Your goal: Please copy each line of the records below that holds the word "изменения".

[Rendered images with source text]
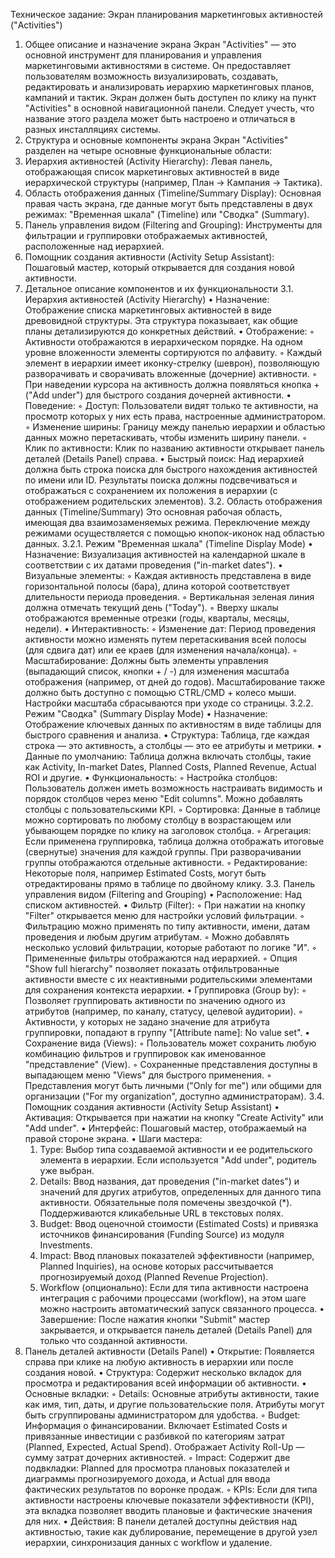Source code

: Техническое задание: Экран планирования маркетинговых активностей ("Activities")
1. Общее описание и назначение экрана
Экран "Activities" — это основной инструмент для планирования и управления маркетинговыми активностями в системе. Он предоставляет пользователям возможность визуализировать, создавать, редактировать и анализировать иерархию маркетинговых планов, кампаний и тактик.
Экран должен быть доступен по клику на пункт "Activities" в основной навигационной панели. Следует учесть, что название этого раздела может быть настроено и отличаться в разных инсталляциях системы.
2. Структура и основные компоненты экрана
Экран "Activities" разделен на четыре основные функциональные области:
1. Иерархия активностей (Activity Hierarchy): Левая панель, отображающая список маркетинговых активностей в виде иерархической структуры (например, План -> Кампания -> Тактика).
2. Область отображения данных (Timeline/Summary Display): Основная правая часть экрана, где данные могут быть представлены в двух режимах: "Временная шкала" (Timeline) или "Сводка" (Summary).
3. Панель управления видом (Filtering and Grouping): Инструменты для фильтрации и группировки отображаемых активностей, расположенные над иерархией.
4. Помощник создания активности (Activity Setup Assistant): Пошаговый мастер, который открывается для создания новой активности.
3. Детальное описание компонентов и их функциональности
3.1. Иерархия активностей (Activity Hierarchy)
• Назначение: Отображение списка маркетинговых активностей в виде древовидной структуры. Эта структура показывает, как общие планы детализируются до конкретных действий.
• Отображение:
    ◦ Активности отображаются в иерархическом порядке. На одном уровне вложенности элементы сортируются по алфавиту.
    ◦ Каждый элемент в иерархии имеет иконку-стрелку (шеврон), позволяющую разворачивать и сворачивать вложенные (дочерние) активности.
    ◦ При наведении курсора на активность должна появляться кнопка + ("Add under") для быстрого создания дочерней активности.
• Поведение:
    ◦ Доступ: Пользователи видят только те активности, на просмотр которых у них есть права, настроенные администратором.
    ◦ Изменение ширины: Границу между панелью иерархии и областью данных можно перетаскивать, чтобы изменить ширину панели.
    ◦ Клик по активности: Клик по названию активности открывает панель деталей (Details Panel) справа.
• Быстрый поиск: Над иерархией должна быть строка поиска для быстрого нахождения активностей по имени или ID. Результаты поиска должны подсвечиваться и отображаться с сохранением их положения в иерархии (с отображением родительских элементов).
3.2. Область отображения данных (Timeline/Summary)
Это основная рабочая область, имеющая два взаимозаменяемых режима. Переключение между режимами осуществляется с помощью кнопок-иконок над областью данных.
3.2.1. Режим "Временная шкала" (Timeline Display Mode)
• Назначение: Визуализация активностей на календарной шкале в соответствии с их датами проведения ("in-market dates").
• Визуальные элементы:
    ◦ Каждая активность представлена в виде горизонтальной полосы (бара), длина которой соответствует длительности периода проведения.
    ◦ Вертикальная зеленая линия должна отмечать текущий день ("Today").
    ◦ Вверху шкалы отображаются временные отрезки (годы, кварталы, месяцы, недели).
• Интерактивность:
    ◦ Изменение дат: Период проведения активности можно изменять путем перетаскивания всей полосы (для сдвига дат) или ее краев (для изменения начала/конца).
    ◦ Масштабирование: Должны быть элементы управления (выпадающий список, кнопки + / -) для изменения масштаба отображения (например, от дней до годов). Масштабирование также должно быть доступно с помощью CTRL/CMD + колесо мыши. Настройки масштаба сбрасываются при уходе со страницы.
3.2.2. Режим "Сводка" (Summary Display Mode)
• Назначение: Отображение ключевых данных по активностям в виде таблицы для быстрого сравнения и анализа.
• Структура: Таблица, где каждая строка — это активность, а столбцы — это ее атрибуты и метрики.
• Данные по умолчанию: Таблица должна включать столбцы, такие как Activity, In-market Dates, Planned Costs, Planned Revenue, Actual ROI и другие.
• Функциональность:
    ◦ Настройка столбцов: Пользователь должен иметь возможность настраивать видимость и порядок столбцов через меню "Edit columns". Можно добавлять столбцы с пользовательскими KPI.
    ◦ Сортировка: Данные в таблице можно сортировать по любому столбцу в возрастающем или убывающем порядке по клику на заголовок столбца.
    ◦ Агрегация: Если применена группировка, таблица должна отображать итоговые (свернутые) значения для каждой группы. При разворачивании группы отображаются отдельные активности.
    ◦ Редактирование: Некоторые поля, например Estimated Costs, могут быть отредактированы прямо в таблице по двойному клику.
3.3. Панель управления видом (Filtering and Grouping)
• Расположение: Над списком активностей.
• Фильтр (Filter):
    ◦ При нажатии на кнопку "Filter" открывается меню для настройки условий фильтрации.
    ◦ Фильтрацию можно применять по типу активности, имени, датам проведения и любым другим атрибутам.
    ◦ Можно добавлять несколько условий фильтрации, которые работают по логике "И".
    ◦ Примененные фильтры отображаются над иерархией.
    ◦ Опция "Show full hierarchy" позволяет показать отфильтрованные активности вместе с их неактивными родительскими элементами для сохранения контекста иерархии.
• Группировка (Group by):
    ◦ Позволяет группировать активности по значению одного из атрибутов (например, по каналу, статусу, целевой аудитории).
    ◦ Активности, у которых не задано значение для атрибута группировки, попадают в группу "[Attribute name]: No value set".
• Сохранение вида (Views):
    ◦ Пользователь может сохранить любую комбинацию фильтров и группировок как именованное "представление" (View).
    ◦ Сохраненные представления доступны в выпадающем меню "Views" для быстрого применения.
    ◦ Представления могут быть личными ("Only for me") или общими для организации ("For my organization", доступно администраторам).
3.4. Помощник создания активности (Activity Setup Assistant)
• Активация: Открывается при нажатии на кнопку "Create Activity" или "Add under".
• Интерфейс: Пошаговый мастер, отображаемый на правой стороне экрана.
• Шаги мастера:
    1. Type: Выбор типа создаваемой активности и ее родительского элемента в иерархии. Если используется "Add under", родитель уже выбран.
    2. Details: Ввод названия, дат проведения ("in-market dates") и значений для других атрибутов, определенных для данного типа активности. Обязательные поля помечены звездочкой (*). Поддерживаются кликабельные URL в текстовых полях.
    3. Budget: Ввод оценочной стоимости (Estimated Costs) и привязка источников финансирования (Funding Source) из модуля Investments.
    4. Impact: Ввод плановых показателей эффективности (например, Planned Inquiries), на основе которых рассчитывается прогнозируемый доход (Planned Revenue Projection).
    5. Workflow (опционально): Если для типа активности настроена интеграция с рабочими процессами (workflow), на этом шаге можно настроить автоматический запуск связанного процесса.
• Завершение: После нажатия кнопки "Submit" мастер закрывается, и открывается панель деталей (Details Panel) для только что созданной активности.
4. Панель деталей активности (Details Panel)
• Открытие: Появляется справа при клике на любую активность в иерархии или после создания новой.
• Структура: Содержит несколько вкладок для просмотра и редактирования всей информации об активности.
• Основные вкладки:
    ◦ Details: Основные атрибуты активности, такие как имя, тип, даты, и другие пользовательские поля. Атрибуты могут быть сгруппированы администратором для удобства.
    ◦ Budget: Информация о финансировании. Включает Estimated Costs и привязанные инвестиции с разбивкой по категориям затрат (Planned, Expected, Actual Spend). Отображает Activity Roll-Up — сумму затрат дочерних активностей.
    ◦ Impact: Содержит две подвкладки: Planned для просмотра плановых показателей и диаграммы прогнозируемого дохода, и Actual для ввода фактических результатов по воронке продаж.
    ◦ KPIs: Если для типа активности настроены ключевые показатели эффективности (KPI), эта вкладка позволяет вводить плановые и фактические значения для них.
• Действия: В панели деталей доступны действия над активностью, такие как дублирование, перемещение в другой узел иерархии, синхронизация данных с workflow и удаление.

Task response:
    ◦ Изменение дат: Период проведения активности можно изменять путем перетаскивания всей полосы (для сдвига дат) или ее краев (для изменения начала/конца).
    ◦ Масштабирование: Должны быть элементы управления (выпадающий список, кнопки + / -) для изменения масштаба отображения (например, от дней до годов). Масштабирование также должно быть доступно с помощью CTRL/CMD + колесо мыши. Настройки масштаба сбрасываются при уходе со страницы.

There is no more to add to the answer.